My two cents: It’s true that recent dunders have internal underscores, and that’s a good thing for clarity, but they all have only a single internal underscore whereas __fully_qualified_name__ has two, on top of ‘qualified’ being somewhat long already. I like __fullname__: it seems perfectly clear, it’s concise, and I think the symmetry with the existing __qualname__ justifies skipping the internal underscore. __full_qualname__ also seems like an improvement over __fully_qualified_name__ to me, but not a strong improvement.

vstinner · January 9, 2024, 2:34pm

@encukou @eric.snow @storchaka: It seems like you are in favor of “adding formats”. You didn’t react to these specific proposed formats so far. Currently, it’s still a draft to update the PEP. Do you have an opinion on it?

encukou · January 9, 2024, 4:00pm

It seems to me that these aren’t really worth it:

{type:n} instead of {type.__name__}
{type:q} instead of {type.__qualname__}
{type:m} instead of {type.__module__}

But the ones for the fully-qualified name hide enough complexity to make the shortcut worth it. And they’re also the ones we want to encourage – what better way to do that than give them a shortcut:

{type:N} instead of {type.__module__}.{type.__qualname__} (with module omitted for builtins/main)
{type:#N} instead of {type.__module__}:{type.__qualname__} (with module omitted for builtins/main)

(N might not be the best name, that’s up for bikeshedding.)

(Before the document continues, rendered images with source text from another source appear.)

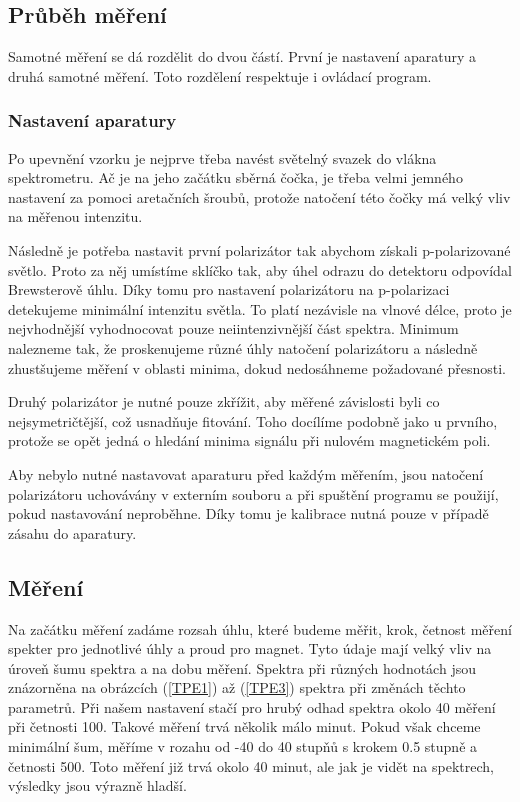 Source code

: \subsection{Průběh měření}
Samotné měření se dá rozdělit do dvou částí. První je nastavení aparatury a druhá samotné měření. Toto rozdělení respektuje i ovládací program.
\subsubsection{Nastavení aparatury}
Po upevnění vzorku je nejprve třeba navést světelný svazek do vlákna spektrometru. Ač je na jeho začátku sběrná čočka, je třeba velmi jemného nastavení za pomoci aretačních šroubů, protože natočení této čočky má velký vliv na měřenou intenzitu.

Následně je potřeba nastavit první polarizátor tak abychom získali p-polarizované světlo. Proto za něj umístíme sklíčko tak, aby úhel odrazu do detektoru odpovídal Brewsterově úhlu. Díky tomu pro nastavení polarizátoru na p-polarizaci detekujeme minimální intenzitu světla. To platí nezávisle na vlnové délce, proto je nejvhodnější vyhodnocovat pouze neiintenzivnější část spektra. Minimum nalezneme tak, že proskenujeme různé úhly natočení polarizátoru a následně zhustšujeme měření v oblasti minima, dokud nedosáhneme požadované přesnosti.

Druhý polarizátor je nutné pouze zkřížit, aby měřené závislosti byli co nejsymetričtější, což usnadňuje fitování. Toho docílíme podobně jako u prvního, protože se opět jedná o hledání minima signálu při nulovém magnetickém poli.

Aby nebylo nutné nastavovat aparaturu před každým měřením, jsou natočení polarizátoru uchovávány v externím souboru a při spuštění programu se použijí, pokud nastavování neproběhne. Díky tomu je kalibrace nutná pouze v případě zásahu do aparatury. 


\subsection{Měření}
Na začátku měření zadáme rozsah úhlu, které budeme měřit, krok, četnost měření spekter pro jednotlivé úhly a proud pro magnet. Tyto údaje mají velký vliv na úroveň šumu spektra a na dobu měření. Spektra při různých hodnotách jsou znázorněna na obrázcích (\ref{TPE1}) až (\ref{TPE3}) spektra při změnách těchto parametrů. Při našem nastavení stačí pro hrubý odhad spektra okolo 40 měření při četnosti 100. Takové měření trvá několik málo minut. Pokud však chceme minimální šum, měříme v rozahu od -40 do 40 stupňů s krokem 0.5 stupně a četnosti 500. Toto měření již trvá okolo 40 minut, ale jak je vidět na spektrech, výsledky jsou výrazně hladší.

Similarly for C – I don’t think the shorter ones should be used widely (for new code at least). Also, Py_TYPE(obj) is rather trivial to do, I don’t think shortening it to a single letter buys us much. (Unless you want to deprecate Py_TYPE – that’s a whole other discussion.)

vstinner · January 9, 2024, 5:09pm

Getting a type name in C with the limited C API to format an error message is not trivial, see details in the PEP. For example, it requires more code for error handling which is not trivial. The limited C API doesn’t have access to PyTypeObject members.

encukou · January 10, 2024, 9:05am

Sure, getting an attribute in C is, sadly, not trivial. But why add a shortcut for __name__, in the same PEP that recommends not using __name__ in new code?